▶ [BRIEF] What lines in the records below contain the string "GameManager"? Copy every one.
*** DATA EXCERPTS ***
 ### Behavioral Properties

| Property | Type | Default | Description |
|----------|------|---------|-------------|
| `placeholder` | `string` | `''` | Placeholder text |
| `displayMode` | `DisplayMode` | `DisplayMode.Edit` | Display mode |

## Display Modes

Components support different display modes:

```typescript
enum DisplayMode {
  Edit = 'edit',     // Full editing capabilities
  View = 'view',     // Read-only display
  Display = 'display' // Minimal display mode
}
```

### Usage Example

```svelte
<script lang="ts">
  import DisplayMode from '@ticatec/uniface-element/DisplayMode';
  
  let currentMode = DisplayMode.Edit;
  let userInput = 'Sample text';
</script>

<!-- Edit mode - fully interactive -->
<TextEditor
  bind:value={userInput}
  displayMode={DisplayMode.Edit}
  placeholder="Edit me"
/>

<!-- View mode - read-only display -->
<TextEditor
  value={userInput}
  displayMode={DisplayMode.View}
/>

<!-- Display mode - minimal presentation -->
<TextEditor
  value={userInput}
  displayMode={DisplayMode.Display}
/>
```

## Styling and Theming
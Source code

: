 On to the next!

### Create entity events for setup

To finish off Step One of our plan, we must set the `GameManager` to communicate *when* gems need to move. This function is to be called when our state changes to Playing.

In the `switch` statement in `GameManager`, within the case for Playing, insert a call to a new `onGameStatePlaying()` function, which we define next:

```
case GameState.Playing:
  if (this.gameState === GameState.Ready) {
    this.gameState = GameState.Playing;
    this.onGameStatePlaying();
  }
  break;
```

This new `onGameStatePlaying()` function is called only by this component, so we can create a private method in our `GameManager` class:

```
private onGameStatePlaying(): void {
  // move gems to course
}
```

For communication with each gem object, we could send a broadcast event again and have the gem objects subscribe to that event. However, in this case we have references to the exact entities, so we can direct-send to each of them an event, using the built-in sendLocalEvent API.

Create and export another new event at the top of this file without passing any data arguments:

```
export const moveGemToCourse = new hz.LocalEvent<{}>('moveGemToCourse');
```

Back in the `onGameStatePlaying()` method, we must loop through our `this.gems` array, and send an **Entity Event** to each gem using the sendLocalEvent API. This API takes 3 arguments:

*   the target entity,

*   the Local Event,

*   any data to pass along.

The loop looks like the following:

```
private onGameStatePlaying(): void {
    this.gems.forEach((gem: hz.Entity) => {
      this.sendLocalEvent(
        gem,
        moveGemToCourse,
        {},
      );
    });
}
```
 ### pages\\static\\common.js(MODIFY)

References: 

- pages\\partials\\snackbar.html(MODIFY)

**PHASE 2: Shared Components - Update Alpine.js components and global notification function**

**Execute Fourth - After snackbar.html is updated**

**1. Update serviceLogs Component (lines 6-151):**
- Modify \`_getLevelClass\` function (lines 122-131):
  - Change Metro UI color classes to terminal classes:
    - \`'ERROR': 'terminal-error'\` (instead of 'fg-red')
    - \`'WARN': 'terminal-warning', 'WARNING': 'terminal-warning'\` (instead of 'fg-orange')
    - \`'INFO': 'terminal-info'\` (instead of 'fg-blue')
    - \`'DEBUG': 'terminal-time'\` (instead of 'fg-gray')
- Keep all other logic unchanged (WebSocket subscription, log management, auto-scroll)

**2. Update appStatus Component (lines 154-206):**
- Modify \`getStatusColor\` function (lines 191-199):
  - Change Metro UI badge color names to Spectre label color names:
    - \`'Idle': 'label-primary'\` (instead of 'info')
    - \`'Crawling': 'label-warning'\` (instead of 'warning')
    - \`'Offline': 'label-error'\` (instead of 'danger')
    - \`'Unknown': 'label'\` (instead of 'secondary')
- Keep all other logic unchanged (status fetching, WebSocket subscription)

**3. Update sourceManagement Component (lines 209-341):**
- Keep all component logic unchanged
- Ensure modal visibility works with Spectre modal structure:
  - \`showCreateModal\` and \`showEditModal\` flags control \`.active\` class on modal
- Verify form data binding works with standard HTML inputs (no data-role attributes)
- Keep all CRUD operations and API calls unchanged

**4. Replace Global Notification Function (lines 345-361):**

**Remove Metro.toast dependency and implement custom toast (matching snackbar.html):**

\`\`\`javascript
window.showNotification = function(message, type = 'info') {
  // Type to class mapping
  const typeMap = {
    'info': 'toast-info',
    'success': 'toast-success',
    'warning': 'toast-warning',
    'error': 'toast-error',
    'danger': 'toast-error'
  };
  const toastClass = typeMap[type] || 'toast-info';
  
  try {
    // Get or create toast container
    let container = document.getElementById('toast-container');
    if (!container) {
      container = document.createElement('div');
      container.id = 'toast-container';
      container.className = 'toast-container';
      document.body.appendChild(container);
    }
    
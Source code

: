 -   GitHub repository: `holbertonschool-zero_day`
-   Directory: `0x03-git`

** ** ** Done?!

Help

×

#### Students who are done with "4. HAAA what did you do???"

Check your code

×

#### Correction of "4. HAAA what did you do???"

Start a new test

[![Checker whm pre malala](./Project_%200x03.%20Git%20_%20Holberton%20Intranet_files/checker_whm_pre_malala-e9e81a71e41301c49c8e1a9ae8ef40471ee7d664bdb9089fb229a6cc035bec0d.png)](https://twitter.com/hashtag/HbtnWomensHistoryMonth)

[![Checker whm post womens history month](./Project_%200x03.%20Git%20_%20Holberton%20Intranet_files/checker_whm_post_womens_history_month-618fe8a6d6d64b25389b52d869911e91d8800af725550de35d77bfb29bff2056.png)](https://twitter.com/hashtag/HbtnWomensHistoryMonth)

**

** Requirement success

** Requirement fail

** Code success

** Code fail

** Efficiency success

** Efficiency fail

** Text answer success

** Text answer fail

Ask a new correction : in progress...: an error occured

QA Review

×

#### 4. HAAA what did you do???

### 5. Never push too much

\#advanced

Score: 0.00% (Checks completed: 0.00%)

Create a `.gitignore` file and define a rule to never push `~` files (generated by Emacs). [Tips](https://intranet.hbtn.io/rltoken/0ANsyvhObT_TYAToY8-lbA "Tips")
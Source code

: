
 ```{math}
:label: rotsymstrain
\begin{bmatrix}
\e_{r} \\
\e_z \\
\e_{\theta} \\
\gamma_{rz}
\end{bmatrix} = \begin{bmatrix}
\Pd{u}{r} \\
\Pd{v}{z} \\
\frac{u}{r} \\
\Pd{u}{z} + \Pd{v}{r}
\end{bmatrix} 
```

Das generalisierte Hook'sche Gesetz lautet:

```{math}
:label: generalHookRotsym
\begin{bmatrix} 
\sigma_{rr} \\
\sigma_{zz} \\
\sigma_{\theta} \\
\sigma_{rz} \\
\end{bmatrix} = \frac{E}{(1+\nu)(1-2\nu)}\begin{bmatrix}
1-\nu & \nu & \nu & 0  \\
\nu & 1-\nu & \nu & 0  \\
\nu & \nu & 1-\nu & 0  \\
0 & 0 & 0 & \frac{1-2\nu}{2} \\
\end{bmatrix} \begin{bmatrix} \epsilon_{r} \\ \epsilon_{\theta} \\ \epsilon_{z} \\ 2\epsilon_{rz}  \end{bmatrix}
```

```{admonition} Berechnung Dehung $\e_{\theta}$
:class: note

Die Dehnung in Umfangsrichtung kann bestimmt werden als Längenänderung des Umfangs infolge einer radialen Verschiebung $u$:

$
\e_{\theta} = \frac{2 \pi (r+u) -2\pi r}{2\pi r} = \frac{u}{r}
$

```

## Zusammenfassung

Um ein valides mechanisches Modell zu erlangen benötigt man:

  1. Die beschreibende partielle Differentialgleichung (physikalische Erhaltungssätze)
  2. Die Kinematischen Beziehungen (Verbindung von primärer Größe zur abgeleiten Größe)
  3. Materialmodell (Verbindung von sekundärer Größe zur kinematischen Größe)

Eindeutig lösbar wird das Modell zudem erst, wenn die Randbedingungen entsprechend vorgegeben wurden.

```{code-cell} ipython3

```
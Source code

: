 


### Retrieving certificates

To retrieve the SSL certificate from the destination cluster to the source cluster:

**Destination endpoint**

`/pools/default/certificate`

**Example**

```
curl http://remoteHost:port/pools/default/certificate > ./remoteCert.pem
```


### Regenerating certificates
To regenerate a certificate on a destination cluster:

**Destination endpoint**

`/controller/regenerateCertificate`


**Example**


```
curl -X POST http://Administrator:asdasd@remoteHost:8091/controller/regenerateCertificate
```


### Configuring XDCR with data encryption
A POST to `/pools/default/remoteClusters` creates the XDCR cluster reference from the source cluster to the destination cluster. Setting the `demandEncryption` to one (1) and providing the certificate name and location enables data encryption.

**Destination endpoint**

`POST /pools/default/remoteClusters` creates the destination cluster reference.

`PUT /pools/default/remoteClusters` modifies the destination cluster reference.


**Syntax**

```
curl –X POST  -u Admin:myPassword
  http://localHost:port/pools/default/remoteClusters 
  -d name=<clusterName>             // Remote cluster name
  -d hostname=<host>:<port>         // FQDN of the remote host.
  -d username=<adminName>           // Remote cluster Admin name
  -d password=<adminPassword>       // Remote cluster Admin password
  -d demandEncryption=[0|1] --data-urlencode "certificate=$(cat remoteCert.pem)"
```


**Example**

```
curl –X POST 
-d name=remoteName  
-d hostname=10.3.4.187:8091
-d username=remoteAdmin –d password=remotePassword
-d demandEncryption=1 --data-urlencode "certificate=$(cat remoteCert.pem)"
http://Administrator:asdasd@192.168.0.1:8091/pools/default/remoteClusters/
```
*** End of DATA EXCERPTS ***
▶ [EXERCISE RESULT]
To finish off Step One of our plan, we must set the `GameManager` to communicate *when* gems need to move. This function is to be called when our state changes to Playing.
In the `switch` statement in `GameManager`, within the case for Playing, insert a call to a new `onGameStatePlaying()` function, which we define next:
This new `onGameStatePlaying()` function is called only by this component, so we can create a private method in our `GameManager` class:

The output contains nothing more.